Line Geltzer Johansen

Personal information
- Full name: Line Geltzer Johansen
- Date of birth: 26 July 1989 (age 36)
- Place of birth: Aalborg, Denmark
- Height: 1.78 m (5 ft 10 in)
- Position: Goalkeeper

Youth career
- AaB

Senior career*
- Years: Team / Apps / (Gls)
- 2010: B52/Aalborg Fodbold Club
- 2011: Watford
- 2011–2013: AaB
- 2013: Box Hill United SC
- 2014: Fortuna Hjørring
- 2014: Team Viborg
- 2014: University of Queensland FC
- 2015: Grimstad Amazon FK / 22 / (0)
- 2016: Vålerenga
- 2017: Vejle B
- 2017–2018: Kopparbergs/Göteborg FC / 11 / (0)
- 2018–2019: Avaldsnes IL / 16 / (0)
- 2019–2020: Logroño / 16 / (0)
- 2021–2022: Fortuna Hjørring / 18 / (0)

International career
- 2016–2019: Denmark / 5 / (0)

Medal record
Women's football
Representing Denmark
UEFA Women's Championship
| Silver medal – second place | 2017 Netherlands | Team |

= Line Geltzer Johansen =

Danish footballer (born 1989)

Line Geltzer Johansen (born 26 July 1989) is a Danish football agent and former player who played as a goalkeeper for the Denmark national team.

==Club career==
Line grew up in Aalborg, Denmark and featured for her hometown club AaB throughout her youth career, except from a short stint to B52/Aalborg FC. As part of her studies at university, Line went to London for a semester where she played for Watford Ladies FC in the Women's Premier League.
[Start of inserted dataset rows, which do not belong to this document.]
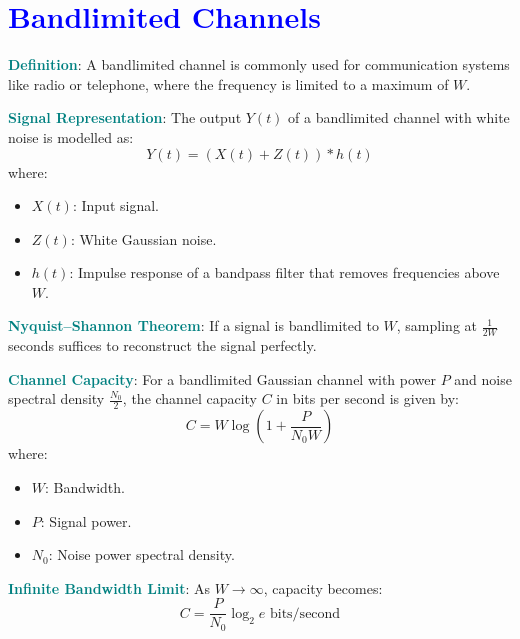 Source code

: \section*{\textcolor{blue}{Bandlimited Channels}}

\textbf{\textcolor{teal}{Definition}}: A bandlimited channel is commonly used for communication systems like radio or telephone, where the frequency is limited to a maximum of \( W \).

\textbf{\textcolor{teal}{Signal Representation}}:
The output \( Y(t) \) of a bandlimited channel with white noise is modelled as:
\[
Y(t) = (X(t) + Z(t)) * h(t)
\]
where:
\begin{itemize}
    \item \( X(t) \): Input signal.
    \item \( Z(t) \): White Gaussian noise.
    \item \( h(t) \): Impulse response of a bandpass filter that removes frequencies above \( W \).
\end{itemize}

\textbf{\textcolor{teal}{Nyquist–Shannon Theorem}}: If a signal is bandlimited to \( W \), sampling at \( \frac{1}{2W} \) seconds suffices to reconstruct the signal perfectly.

\textbf{\textcolor{teal}{Channel Capacity}}:
For a bandlimited Gaussian channel with power \( P \) and noise spectral density \( \frac{N_0}{2} \), the channel capacity \( C \) in bits per second is given by:
\[
C = W \log \left(1 + \frac{P}{N_0 W}\right)
\]
where:
\begin{itemize}
    \item \( W \): Bandwidth.
    \item \( P \): Signal power.
    \item \( N_0 \): Noise power spectral density.
\end{itemize}

\textbf{\textcolor{teal}{Infinite Bandwidth Limit}}:
As \( W \to \infty \), capacity becomes:
\[
C = \frac{P}{N_0} \log_2 e \text{ bits/second}
\]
Upon her return to Denmark, she made a move to Fortuna Hjørring but soon left the club and returned to AaB in search for more game time at senior level.

Master studies then opened an internship opportunity in Melbourne and Line made the move down under and joined Box Hill United SC in the Victorian Women's Premier League. It earned her a starting spot with the FFV WPL All Stars team and a train-on spot with Melbourne Victory in the W-League. An offer from the University of Queensland FC in the South East Queensland Women's Premier League saw her make the move to Brisbane where she had a successful season with the team. She returned to Denmark and joined Team Viborg in the Danish Elitedivisionen. In January 2015, she received her first offer of a full-time professional contract with Amazon Grimstad FK in Norwegian Toppserien. She played the full season at the club and spent her second pro year with Vålerenga IF in Norwegian Toppserien.
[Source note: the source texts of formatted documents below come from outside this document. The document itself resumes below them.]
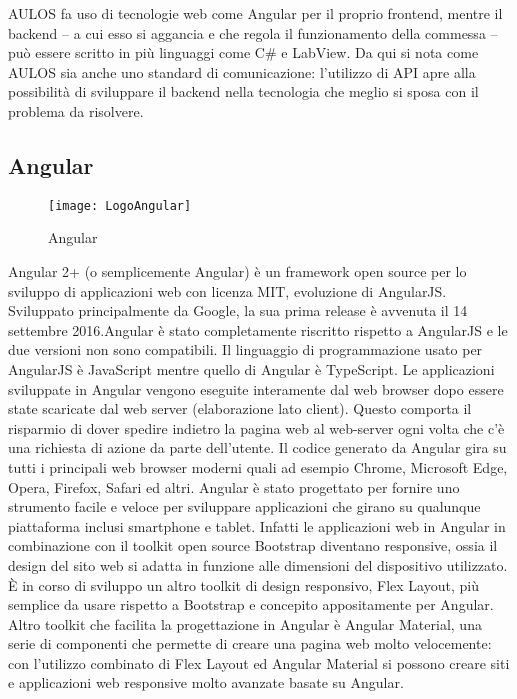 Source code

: AULOS fa uso di tecnologie web come Angular per il proprio frontend, mentre il backend – a cui esso si aggancia e che regola il funzionamento della commessa – può essere scritto in più linguaggi come C\# e LabView.
Da qui si nota come AULOS sia anche uno standard di comunicazione: l’utilizzo di API apre alla possibilità di sviluppare il backend nella tecnologia che meglio si sposa con il problema da risolvere.
\subsection{Angular}
\begin{figure}[htpb!]
\center
  \texttt{[image: LogoAngular]}
  \caption{Angular}
\end{figure}
Angular 2+ (o semplicemente Angular) è un framework open source per lo sviluppo di applicazioni web con licenza MIT, evoluzione di AngularJS. Sviluppato principalmente da Google, la sua prima release è avvenuta il 14 settembre 2016.Angular è stato completamente riscritto rispetto a AngularJS e le due versioni non sono compatibili. Il linguaggio di programmazione usato per AngularJS è JavaScript mentre quello di Angular è TypeScript. Le applicazioni sviluppate in Angular vengono eseguite interamente dal web browser dopo essere state scaricate dal web server (elaborazione lato client). Questo comporta il risparmio di dover spedire indietro la pagina web al web-server ogni volta che c'è una richiesta di azione da parte dell'utente. Il codice generato da Angular gira su tutti i principali web browser moderni quali ad esempio Chrome, Microsoft Edge, Opera, Firefox, Safari ed altri. Angular è stato progettato per fornire uno strumento facile e veloce per sviluppare applicazioni che girano su qualunque piattaforma inclusi smartphone e tablet. Infatti le applicazioni web in Angular in combinazione con il toolkit open source Bootstrap diventano responsive, ossia il design del sito web si adatta in funzione alle dimensioni del dispositivo utilizzato. È in corso di sviluppo un altro toolkit di design responsivo, Flex Layout, più semplice da usare rispetto a Bootstrap e concepito appositamente per Angular. Altro toolkit che facilita la progettazione in Angular è Angular Material, una serie di componenti che permette di creare una pagina web molto velocemente: con l'utilizzo combinato di Flex Layout ed Angular Material si possono creare siti e applicazioni web responsive molto avanzate basate su Angular.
With the ambition of making it into the Danish Euro squad, she made a move home to Vejle Boldklub and amateur football for the spring of 2017. The gamble paid off in a spot as the third-choice goalkeeper with the Danish Euro team in July 2017 and later earned her the professional contract with Kopparbergs/Göteborg FC in Swedish Damallsvenskan from August 2017.

==International career==
Line has been involved with the national team since early 2015. She made her first international appearance for the Danish National Team on 28 January 2016 in a friendly against Netherlands. Line was capped three times and was part of the Danish squad that finished second in the UEFA European Championship 2017.